Der Mensch kann Enthauptungen und Kriege – er kann aber auch ganz anders: Es ist Zeit für einen neuen Idealismus. Ein Kommentar.

Ein Kommentar von Anna Sauerbrey

Ich habe Pico zufällig getroffen. Es war warm, draußen murmelte ein Kleinstadtsommernachmittag. Das Baby ist neben mir auf dem Bett eingeschlafen. Ich betrachte noch einen Moment das rasche Heben und Senken seines Brustkorbs, das Nuckeln. Dann schleiche ich mich zu meinem Bücherstapel im Nebenraum. Ich habe einen Artikel zugesagt für ein Internetlexikon über Frauen in der Reformationszeit, ich soll über Caritas Pirckheimer schreiben, eine Nürnberger Äbtissin, die aus einer bekannten Humanistenfamilie stammt. Aber ich bin schläfrig und habe Schwierigkeiten, mich zu konzentrieren. Ich blättere in einem Text über ihren Bruder, Willibald Pirckheimer, lese über seine Verbindungen nach Italien, erfahre, dass er mit Gianfrancesco Pico della Mirandola Briefe getauscht hat, dem Neffen des 1494 verstorbenen Renaissance- Philosophen Giovanni Pico della Mirandola, und denke, Pico, Pico, was hat der gleich …, ich habe noch nie etwas von Pico gelesen. Ich googele, finde auf der Webseite eines amerikanischen Informatikers eine englische Übersetzung der „Oratio de hominis dignitate“, der „Rede über die Würde des Menschen“, und beginne zu lesen.

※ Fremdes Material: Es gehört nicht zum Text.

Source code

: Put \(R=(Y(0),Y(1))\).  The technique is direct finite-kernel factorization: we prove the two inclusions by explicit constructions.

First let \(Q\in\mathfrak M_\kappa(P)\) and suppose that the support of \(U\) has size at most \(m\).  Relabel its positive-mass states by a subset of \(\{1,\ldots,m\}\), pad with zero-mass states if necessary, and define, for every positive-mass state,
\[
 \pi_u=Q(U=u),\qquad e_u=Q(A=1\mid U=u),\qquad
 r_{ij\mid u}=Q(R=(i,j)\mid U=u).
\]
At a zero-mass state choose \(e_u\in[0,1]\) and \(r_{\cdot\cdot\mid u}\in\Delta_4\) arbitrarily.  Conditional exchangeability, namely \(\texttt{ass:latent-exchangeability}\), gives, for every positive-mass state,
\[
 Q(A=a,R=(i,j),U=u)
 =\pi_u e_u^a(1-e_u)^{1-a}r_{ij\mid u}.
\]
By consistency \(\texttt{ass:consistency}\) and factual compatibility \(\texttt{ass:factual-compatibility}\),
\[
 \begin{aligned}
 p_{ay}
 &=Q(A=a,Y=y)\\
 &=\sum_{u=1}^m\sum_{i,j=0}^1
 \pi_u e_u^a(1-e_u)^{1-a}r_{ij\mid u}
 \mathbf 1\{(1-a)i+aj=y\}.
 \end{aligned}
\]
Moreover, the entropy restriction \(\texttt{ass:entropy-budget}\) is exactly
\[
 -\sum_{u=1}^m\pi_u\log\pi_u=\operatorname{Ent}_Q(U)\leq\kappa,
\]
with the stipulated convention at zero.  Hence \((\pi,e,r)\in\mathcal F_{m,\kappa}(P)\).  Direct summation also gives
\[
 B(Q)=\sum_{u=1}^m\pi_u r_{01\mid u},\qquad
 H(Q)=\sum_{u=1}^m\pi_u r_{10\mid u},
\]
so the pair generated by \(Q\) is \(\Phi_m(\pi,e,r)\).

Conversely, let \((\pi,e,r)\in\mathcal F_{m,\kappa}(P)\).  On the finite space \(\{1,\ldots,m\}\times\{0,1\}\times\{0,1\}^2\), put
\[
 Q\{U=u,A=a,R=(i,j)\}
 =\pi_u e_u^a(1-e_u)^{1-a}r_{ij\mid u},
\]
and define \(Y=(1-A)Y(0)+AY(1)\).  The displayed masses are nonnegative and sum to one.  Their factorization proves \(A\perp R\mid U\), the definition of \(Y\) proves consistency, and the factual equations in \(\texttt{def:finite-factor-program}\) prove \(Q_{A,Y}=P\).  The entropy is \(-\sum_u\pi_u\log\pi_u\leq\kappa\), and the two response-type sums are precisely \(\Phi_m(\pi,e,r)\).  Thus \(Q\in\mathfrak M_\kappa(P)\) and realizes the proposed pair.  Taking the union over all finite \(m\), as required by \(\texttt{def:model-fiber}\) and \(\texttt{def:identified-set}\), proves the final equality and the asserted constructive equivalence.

Warum ist uns Picos Idealismus so fern?

Ein großes Wunder ist der Mensch. Ausgehend von diesem antiken Gedankenschnipsel entwirft Pico auf den ersten Seiten seiner „Oratio“ ein prächtiges Gemälde vom Menschen. Gott, schreibt er, schuf den Menschen, um eine Kreatur zu haben, die die Größe und Bedeutung seiner Schöpfung verstehen könne. Die Natur aller anderen Wesen ist beschränkt, den Menschen aber schuf Gott als freien Gestalter seiner selbst. Ausgestattet mit einem freien Willen, der Fähigkeit zur Erkenntnis und der Begabung, seinem Sein eine beliebige Form zu geben, sei der Mensch das glücklichste Geschöpf auf Erden, zu Recht bewundert von allen anderen Geschöpfen. Der Mensch versetze die ganze Welt, ja das ganze Universum in ungläubiges Staunen, er erfülle die Seele mit Bewunderung, ja er sei nur wenig geringer als die Engel. Dann knistert das Babyfon. Ich klappe den Laptop zu.

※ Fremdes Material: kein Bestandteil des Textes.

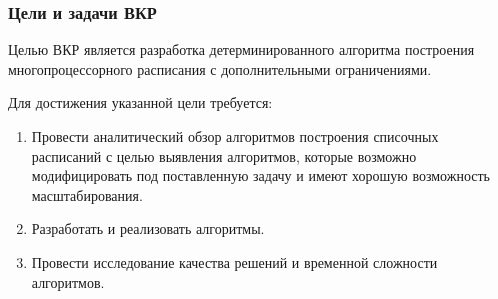 \begin{frame}
    \frametitle{Цели и задачи ВКР}
    Целью ВКР является разработка детерминированного алгоритма построения многопроцессорного расписания с дополнительными ограничениями.

    Для достижения указанной цели требуется:
    \begin{enumerate}
        \item Провести аналитический обзор алгоритмов построения списочных расписаний с целью выявления алгоритмов, которые возможно модифицировать под поставленную задачу и имеют хорошую возможность масштабирования.
        \item Разработать и реализовать алгоритмы.
        \item Провести исследование качества решений и временной сложности алгоритмов.
    \end{enumerate}
\end{frame}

Nach dieser ersten kurzen Begegnung im Sommer habe ich oft an Pico denken müssen. Seine Begeisterung für den Menschen war mir nah und fern zugleich. Es war, als stünde ich vor einer Vitrine im Museum der Geisteshaltungen. Das Ausstellungsstück war schön, von bewundernswerter Handwerkskunst, von historischer Bedeutung. Und doch blieb es museal. Warum eigentlich? Warum fällt es uns heute so schwer, Picos Idealismus in Bezug auf den Menschen zu teilen? Darauf gibt es eine konkrete und eine etwas abstraktere Antwort.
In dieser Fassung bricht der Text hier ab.